Exercise requirements: Lines where the string "开始变态的高二" appears are to be copied from the entries below.
-- Records to use follows --
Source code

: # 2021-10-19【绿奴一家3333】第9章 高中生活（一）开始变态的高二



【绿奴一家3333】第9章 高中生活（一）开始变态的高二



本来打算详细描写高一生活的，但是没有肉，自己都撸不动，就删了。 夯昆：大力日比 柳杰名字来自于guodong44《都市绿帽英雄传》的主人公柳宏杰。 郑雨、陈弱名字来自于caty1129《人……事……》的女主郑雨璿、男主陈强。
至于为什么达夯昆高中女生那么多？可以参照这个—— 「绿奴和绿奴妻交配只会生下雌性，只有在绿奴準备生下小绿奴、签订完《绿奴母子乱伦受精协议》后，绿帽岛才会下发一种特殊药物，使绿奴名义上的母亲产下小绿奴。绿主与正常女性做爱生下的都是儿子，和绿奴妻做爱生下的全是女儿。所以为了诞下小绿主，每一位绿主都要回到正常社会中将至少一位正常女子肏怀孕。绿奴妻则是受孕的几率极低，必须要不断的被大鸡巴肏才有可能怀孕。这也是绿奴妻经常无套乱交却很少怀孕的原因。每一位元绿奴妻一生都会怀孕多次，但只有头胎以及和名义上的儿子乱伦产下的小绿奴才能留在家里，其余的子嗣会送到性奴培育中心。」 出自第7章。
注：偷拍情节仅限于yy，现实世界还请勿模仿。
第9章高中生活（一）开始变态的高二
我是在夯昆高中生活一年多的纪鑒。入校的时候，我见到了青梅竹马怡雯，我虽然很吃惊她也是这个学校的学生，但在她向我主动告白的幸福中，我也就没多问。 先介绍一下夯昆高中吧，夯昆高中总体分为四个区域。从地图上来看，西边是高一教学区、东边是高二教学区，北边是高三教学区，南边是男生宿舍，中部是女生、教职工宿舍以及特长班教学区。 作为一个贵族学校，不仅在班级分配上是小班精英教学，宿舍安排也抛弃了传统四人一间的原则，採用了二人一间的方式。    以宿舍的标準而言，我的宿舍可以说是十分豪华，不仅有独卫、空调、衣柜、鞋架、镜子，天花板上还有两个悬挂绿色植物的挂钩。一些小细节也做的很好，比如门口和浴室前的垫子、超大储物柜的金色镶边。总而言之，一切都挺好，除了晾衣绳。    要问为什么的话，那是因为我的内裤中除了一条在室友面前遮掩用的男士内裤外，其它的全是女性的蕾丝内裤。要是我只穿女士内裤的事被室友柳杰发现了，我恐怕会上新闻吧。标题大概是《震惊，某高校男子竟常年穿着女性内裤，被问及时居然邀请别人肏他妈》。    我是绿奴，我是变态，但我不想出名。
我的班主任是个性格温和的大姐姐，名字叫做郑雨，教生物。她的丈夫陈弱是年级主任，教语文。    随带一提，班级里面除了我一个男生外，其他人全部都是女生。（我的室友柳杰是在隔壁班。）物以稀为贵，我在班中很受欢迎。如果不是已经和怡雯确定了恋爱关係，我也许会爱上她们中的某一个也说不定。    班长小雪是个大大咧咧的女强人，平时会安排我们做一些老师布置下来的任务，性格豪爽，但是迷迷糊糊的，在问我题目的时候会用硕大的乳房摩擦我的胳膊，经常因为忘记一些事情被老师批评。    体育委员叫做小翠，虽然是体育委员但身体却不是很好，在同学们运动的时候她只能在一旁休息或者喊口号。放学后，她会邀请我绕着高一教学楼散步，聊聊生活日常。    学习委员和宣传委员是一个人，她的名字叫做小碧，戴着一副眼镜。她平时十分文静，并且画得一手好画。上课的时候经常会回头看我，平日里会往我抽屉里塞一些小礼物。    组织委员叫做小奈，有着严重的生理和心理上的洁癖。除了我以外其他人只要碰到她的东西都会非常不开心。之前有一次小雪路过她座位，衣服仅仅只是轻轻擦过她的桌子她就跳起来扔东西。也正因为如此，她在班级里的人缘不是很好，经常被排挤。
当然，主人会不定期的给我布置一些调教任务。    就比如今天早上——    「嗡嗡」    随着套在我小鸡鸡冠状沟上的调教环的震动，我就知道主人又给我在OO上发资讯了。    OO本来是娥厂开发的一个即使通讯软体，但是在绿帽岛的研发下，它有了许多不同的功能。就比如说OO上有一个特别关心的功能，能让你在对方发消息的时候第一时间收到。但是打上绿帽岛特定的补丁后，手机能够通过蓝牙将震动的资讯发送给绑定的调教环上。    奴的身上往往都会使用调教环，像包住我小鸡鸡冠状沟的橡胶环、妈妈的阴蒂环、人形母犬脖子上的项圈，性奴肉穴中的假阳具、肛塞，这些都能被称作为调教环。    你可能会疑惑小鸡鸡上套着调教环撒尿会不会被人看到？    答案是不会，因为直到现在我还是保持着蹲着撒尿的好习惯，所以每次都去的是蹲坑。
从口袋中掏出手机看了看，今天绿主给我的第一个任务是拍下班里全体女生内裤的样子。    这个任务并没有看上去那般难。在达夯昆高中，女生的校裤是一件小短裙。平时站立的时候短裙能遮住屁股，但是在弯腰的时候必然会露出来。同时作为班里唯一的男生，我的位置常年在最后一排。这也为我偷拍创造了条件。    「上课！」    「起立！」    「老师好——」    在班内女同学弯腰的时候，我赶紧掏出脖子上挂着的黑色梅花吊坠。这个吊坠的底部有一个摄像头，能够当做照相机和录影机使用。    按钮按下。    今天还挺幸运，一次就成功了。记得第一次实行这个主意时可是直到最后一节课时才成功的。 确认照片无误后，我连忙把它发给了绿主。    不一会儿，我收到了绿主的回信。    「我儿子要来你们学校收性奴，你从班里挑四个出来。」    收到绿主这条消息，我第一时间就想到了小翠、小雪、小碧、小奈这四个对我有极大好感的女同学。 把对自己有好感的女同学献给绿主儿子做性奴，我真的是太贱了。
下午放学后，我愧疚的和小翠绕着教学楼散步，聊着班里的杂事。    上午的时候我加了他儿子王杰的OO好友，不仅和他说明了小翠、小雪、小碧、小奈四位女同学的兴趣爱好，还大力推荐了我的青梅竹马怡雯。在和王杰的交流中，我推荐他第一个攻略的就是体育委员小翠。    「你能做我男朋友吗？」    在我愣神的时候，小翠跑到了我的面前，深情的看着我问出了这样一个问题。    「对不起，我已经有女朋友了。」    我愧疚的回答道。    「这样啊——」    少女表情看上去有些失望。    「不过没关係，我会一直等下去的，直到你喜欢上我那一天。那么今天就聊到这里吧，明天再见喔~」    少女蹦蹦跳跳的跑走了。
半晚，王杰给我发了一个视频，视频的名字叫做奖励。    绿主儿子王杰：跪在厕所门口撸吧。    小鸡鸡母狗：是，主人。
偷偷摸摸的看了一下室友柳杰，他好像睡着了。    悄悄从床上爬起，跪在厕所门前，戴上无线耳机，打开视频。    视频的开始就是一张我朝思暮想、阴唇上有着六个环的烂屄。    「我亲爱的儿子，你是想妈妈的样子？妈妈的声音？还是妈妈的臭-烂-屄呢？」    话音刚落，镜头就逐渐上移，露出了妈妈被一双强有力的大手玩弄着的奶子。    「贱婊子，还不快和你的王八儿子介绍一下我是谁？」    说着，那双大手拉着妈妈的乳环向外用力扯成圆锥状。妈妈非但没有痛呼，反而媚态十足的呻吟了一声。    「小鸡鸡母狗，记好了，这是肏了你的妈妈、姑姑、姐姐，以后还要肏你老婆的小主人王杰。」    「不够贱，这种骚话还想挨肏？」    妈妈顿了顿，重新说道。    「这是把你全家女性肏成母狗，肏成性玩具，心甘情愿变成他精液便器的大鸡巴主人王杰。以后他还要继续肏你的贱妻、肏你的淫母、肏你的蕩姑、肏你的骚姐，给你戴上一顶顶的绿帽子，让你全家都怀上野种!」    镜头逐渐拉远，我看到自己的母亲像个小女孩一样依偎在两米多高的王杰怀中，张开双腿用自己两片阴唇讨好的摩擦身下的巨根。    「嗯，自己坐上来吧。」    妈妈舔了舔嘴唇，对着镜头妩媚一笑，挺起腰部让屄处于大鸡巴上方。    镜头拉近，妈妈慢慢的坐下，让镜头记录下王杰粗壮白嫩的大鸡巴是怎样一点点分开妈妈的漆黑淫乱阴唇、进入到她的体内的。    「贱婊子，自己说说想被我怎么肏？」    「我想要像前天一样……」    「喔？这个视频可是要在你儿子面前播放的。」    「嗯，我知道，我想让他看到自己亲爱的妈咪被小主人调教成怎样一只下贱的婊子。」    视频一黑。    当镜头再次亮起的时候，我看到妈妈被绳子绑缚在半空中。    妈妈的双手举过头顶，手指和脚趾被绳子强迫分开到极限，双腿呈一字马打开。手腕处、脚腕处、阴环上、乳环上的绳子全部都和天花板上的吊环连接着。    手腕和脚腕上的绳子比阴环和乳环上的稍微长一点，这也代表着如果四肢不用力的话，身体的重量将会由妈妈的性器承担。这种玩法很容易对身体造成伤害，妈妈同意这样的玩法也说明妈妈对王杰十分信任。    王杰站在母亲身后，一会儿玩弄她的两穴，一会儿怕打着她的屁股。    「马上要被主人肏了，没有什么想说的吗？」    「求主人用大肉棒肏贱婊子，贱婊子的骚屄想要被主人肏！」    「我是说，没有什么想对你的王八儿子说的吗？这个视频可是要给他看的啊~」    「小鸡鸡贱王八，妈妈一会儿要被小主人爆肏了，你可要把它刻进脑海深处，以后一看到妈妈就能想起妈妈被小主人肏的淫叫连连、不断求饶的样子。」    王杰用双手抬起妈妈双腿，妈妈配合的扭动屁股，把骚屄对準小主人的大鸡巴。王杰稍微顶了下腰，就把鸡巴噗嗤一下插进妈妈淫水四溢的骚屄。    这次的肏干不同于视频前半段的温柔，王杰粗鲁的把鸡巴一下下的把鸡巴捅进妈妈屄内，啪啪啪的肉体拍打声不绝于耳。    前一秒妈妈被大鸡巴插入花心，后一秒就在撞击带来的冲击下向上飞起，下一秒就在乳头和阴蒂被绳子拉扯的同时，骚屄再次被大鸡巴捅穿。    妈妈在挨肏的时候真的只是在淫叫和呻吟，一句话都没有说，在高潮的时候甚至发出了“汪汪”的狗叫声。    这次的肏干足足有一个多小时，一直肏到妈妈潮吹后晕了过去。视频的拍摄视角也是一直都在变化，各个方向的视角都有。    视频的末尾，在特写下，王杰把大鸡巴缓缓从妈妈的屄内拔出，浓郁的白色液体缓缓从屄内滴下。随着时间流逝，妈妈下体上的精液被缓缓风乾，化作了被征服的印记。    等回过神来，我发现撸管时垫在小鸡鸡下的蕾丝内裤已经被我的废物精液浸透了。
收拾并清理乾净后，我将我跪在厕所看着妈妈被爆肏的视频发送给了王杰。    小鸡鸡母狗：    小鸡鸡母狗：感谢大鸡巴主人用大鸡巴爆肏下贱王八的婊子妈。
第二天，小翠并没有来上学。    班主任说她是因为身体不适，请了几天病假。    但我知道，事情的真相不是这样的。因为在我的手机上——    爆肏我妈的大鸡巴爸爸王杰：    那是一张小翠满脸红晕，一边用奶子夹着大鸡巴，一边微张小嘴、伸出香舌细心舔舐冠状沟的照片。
-- Records to use concluded --
Exercise output:
: # 2021-10-19【绿奴一家3333】第9章 高中生活（一）开始变态的高二
【绿奴一家3333】第9章 高中生活（一）开始变态的高二
第9章高中生活（一）开始变态的高二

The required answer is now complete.